■ PROBLEM REQUIREMENTS: Transcribe the stretch of entries below from the line with "Libraries: React Native, jQuery." through the line with "Development Tools: Visual", exactly and with both ends included; leave out all other lines.

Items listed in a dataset
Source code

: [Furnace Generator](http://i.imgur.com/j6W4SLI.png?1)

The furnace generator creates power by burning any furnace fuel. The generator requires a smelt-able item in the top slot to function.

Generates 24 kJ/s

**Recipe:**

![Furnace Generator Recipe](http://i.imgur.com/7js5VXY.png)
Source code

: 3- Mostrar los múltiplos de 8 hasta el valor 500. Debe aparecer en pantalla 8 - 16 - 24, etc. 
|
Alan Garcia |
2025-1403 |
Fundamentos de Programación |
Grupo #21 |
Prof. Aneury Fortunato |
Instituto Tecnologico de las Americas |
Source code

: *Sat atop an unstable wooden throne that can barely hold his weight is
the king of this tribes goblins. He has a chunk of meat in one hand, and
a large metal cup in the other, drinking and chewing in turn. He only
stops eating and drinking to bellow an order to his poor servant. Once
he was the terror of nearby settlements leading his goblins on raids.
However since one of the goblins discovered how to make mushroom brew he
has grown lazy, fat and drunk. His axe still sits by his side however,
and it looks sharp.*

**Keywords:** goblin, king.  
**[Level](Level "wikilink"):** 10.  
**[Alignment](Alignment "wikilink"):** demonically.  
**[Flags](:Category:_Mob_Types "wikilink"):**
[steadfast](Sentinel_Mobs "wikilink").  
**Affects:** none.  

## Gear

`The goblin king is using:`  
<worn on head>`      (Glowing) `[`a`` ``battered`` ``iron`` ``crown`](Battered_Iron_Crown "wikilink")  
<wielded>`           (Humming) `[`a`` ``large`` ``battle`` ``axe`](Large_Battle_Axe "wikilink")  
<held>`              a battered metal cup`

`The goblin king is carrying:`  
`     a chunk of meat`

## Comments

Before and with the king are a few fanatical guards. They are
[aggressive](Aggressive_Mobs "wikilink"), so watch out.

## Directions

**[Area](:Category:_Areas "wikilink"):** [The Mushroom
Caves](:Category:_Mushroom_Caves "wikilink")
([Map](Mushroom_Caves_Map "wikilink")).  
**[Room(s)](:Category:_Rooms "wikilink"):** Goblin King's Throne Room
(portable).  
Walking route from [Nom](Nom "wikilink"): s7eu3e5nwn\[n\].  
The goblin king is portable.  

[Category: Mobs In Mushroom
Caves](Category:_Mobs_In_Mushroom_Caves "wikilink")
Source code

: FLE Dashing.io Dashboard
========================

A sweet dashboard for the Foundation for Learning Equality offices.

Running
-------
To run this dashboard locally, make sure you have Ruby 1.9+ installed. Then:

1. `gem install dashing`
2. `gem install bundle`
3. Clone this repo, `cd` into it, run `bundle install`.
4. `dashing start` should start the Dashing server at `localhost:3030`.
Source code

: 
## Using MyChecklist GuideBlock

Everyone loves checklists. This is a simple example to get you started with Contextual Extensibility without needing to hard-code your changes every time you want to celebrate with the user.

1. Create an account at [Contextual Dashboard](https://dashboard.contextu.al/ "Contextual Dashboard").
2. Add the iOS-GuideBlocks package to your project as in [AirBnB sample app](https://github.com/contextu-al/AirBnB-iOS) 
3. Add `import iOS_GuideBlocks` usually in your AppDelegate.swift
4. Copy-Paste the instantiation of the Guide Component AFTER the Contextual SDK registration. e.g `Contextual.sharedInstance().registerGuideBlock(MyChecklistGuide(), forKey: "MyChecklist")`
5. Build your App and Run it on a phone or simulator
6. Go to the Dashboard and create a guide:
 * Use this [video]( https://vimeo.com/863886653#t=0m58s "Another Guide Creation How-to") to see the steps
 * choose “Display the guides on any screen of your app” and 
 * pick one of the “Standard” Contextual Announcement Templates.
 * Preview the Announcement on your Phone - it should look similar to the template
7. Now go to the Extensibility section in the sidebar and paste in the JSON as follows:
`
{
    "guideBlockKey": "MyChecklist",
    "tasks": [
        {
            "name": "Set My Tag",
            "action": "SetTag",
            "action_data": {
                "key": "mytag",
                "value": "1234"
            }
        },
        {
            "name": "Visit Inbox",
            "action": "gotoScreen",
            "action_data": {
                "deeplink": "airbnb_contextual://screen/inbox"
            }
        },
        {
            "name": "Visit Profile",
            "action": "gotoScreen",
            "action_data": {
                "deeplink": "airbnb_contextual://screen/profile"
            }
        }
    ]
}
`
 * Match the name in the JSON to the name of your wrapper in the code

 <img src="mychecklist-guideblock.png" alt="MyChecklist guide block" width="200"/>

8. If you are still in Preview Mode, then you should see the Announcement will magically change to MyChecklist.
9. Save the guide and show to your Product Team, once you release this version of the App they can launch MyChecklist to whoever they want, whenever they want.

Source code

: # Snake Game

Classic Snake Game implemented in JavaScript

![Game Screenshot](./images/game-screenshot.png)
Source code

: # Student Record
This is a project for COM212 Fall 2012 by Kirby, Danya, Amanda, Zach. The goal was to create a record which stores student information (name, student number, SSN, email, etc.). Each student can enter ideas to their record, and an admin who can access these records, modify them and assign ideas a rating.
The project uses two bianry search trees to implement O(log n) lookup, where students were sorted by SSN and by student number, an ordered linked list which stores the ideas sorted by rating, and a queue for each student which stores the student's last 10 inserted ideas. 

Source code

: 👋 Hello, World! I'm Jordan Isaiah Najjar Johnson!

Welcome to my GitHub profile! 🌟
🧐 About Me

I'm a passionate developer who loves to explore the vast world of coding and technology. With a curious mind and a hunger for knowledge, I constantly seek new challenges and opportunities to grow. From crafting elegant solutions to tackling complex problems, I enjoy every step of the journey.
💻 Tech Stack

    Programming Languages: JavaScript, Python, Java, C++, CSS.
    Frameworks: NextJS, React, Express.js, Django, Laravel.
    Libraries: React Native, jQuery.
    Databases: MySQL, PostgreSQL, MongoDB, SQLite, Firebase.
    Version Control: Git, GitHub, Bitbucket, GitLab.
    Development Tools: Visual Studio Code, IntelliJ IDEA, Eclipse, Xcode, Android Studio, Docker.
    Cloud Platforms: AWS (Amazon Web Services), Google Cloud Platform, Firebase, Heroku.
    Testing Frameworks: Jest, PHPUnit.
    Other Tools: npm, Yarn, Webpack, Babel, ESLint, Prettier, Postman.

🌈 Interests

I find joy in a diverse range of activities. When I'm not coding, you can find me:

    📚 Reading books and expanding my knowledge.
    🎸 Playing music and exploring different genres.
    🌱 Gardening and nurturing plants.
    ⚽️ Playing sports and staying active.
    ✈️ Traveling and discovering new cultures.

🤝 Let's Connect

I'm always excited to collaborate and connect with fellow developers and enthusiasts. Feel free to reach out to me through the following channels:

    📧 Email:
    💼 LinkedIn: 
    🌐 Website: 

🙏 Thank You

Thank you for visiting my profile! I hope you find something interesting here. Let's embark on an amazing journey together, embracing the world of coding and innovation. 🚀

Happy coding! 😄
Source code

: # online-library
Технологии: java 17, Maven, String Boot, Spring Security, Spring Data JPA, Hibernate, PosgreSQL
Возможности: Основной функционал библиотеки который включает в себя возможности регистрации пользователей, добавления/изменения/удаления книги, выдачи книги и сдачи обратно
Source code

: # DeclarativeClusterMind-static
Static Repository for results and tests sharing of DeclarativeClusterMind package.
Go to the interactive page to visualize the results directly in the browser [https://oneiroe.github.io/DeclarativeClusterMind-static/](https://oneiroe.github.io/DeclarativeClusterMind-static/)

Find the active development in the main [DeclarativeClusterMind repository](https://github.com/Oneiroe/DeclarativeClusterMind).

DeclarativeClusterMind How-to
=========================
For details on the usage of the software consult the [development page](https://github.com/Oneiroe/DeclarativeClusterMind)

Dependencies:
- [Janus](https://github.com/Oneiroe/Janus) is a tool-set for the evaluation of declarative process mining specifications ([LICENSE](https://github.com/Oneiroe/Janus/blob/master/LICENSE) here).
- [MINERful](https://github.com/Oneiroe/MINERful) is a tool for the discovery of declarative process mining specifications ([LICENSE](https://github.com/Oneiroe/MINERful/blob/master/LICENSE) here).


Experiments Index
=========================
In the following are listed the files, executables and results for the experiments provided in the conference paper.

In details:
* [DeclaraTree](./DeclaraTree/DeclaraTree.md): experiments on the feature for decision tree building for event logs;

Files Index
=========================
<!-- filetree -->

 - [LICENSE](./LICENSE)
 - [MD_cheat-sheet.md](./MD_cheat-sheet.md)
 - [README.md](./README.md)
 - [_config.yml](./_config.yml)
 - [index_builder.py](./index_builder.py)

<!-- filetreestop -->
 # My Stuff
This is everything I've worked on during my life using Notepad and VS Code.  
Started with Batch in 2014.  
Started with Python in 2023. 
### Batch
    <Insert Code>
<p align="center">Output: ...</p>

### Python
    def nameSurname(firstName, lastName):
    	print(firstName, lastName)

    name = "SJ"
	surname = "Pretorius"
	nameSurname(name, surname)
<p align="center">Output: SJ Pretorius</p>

■ ANSWER TO THE PROBLEM:
    Libraries: React Native, jQuery.
    Databases: MySQL, PostgreSQL, MongoDB, SQLite, Firebase.
    Version Control: Git, GitHub, Bitbucket, GitLab.
    Development Tools: Visual Studio Code, IntelliJ IDEA, Eclipse, Xcode, Android Studio, Docker.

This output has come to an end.